İYİ KOOPERATİFÇİLİK ZARAR ETTİRMEZ
Prof. Dr. Yaşar Uysal ise yaptığı konuşmada İzmir ve Türkiye’deki kooperatifçilik örnekleri hakkında bilgiler verdi. Uysal kooperatifleşmenin gelişme açısından önemine değinerek şunları kaydetti:
“Türkiye’de kooperatifçiliğin gelişmesi üretimin de gelişmesi anlamına geliyor. Bir araya gelen üreticiler, iyi bir yönetimle kendilerini geliştirdikleri takdirde birçok başarıya imza atabiliyorlar. Üretimin artması, kazancında artmasına sebep olduğundan dolayı kooperatifleşmenin önemi de artıyor. İzmir’de yapılan kooperatifçilik ise Türkiye’de iyi örnekler arasında yerini alıyor. Tire Süt Kooperatifinin başarıları ortada. İyi bir kooperatifçilik yapmanın birinci yolu ortakların birbirine güvenmesinden geçiyor. Ortaklar iyi bir yönetimle birçok başarıya imza atarak ortakların durumunu pozitif yönde geliştirmeyi biliyorlar. İyi bir kooperatifçiliğin diğer bir sırrı da planlı üretimden kaynaklanıyor. Üretilen ürünlerin işlenerek pazara sunulması, kooperatifçiliğin ana hedeflerinden birisi olmasına karşılık, katma değeri yüksek ürünler halinde pazarda yerini alabiliyorlar. İyi yönetilen kooperatifler, ürettikleri ürünlerle marka değerini oluşturup, gelişmelerini sürdürüyorlar.

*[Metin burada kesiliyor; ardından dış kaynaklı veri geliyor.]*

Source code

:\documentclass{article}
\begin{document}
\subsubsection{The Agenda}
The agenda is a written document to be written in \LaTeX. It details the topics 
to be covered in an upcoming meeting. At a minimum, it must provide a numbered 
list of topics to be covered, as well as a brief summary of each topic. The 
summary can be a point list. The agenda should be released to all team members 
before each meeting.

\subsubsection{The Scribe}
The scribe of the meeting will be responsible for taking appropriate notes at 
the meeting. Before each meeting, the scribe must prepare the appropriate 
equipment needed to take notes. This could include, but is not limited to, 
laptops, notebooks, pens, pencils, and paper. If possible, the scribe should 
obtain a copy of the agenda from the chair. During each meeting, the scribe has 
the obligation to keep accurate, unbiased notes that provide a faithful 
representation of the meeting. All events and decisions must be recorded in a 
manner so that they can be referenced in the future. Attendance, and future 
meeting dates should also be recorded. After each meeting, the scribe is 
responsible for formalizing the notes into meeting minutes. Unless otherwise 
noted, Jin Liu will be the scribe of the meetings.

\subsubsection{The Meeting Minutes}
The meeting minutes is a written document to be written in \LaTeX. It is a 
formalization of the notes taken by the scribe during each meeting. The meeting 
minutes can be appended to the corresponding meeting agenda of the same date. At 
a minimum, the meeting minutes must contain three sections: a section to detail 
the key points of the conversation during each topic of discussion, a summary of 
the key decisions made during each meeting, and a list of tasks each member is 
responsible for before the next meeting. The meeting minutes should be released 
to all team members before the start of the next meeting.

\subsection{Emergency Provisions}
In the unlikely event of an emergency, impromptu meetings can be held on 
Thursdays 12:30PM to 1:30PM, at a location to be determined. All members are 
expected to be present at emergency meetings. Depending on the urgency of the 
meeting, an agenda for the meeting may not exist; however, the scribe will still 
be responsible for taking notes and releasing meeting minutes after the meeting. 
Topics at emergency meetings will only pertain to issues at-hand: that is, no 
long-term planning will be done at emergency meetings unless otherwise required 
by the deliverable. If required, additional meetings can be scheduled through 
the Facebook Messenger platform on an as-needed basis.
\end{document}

ELİMİZDEN GELENİ YAPMAYA HAZIRIZ
Proje Danışmanı melih Ülgen ise başarılı kooperatiflerin kuruluşları hakkında yaptığı konuşmada şunları söyledi:
“Türkiye’de kooperatifleşmeye önem verilmesi gerekiyor. Kooperatifleşmeyle birlikte çiftçilerin üretimi artarken, ortaklarında gelirlerinde büyük gelişme sağlanabiliyor. Ama bunun da en önemli faktörü iyi bir yönetimden geçiyor. Türkiye’de iyi örnekleri bulunan kooperatiflerin yanında kötü örneklerde var. Tire Süt Kooperatifinin kuruluşunda yer almaktan büyük mutluluk duyuyorum. Başkanımız Mahmut Eskiyörük göreve ilk geldiği zaman o dönemde çalıştığım kuruma gelerek bu konuda neler yapabilirizi sorguladı ve uygulamalarında başarılı olarak kooperatifi bugünlere getirdi. Mahmut Başkan kooperatifleşme sürecinde bizimle sürekli irtibatta olarak bizi sürekli olarak zorladı. Kooperatifin büyümesi için gerekli planları, projeleri sunarak desteklemelerden yararlandı ve bugünlere kadar geldi. Şimdilerde ise bir kooperatifin kurulması ve o kooperatifin geliştirilmesi iyi bir yönetimi sayesinde olabilir. Bu konuda kurulacak yeni kooperatiflere destek vermek bizi çok mutlu edecektir.”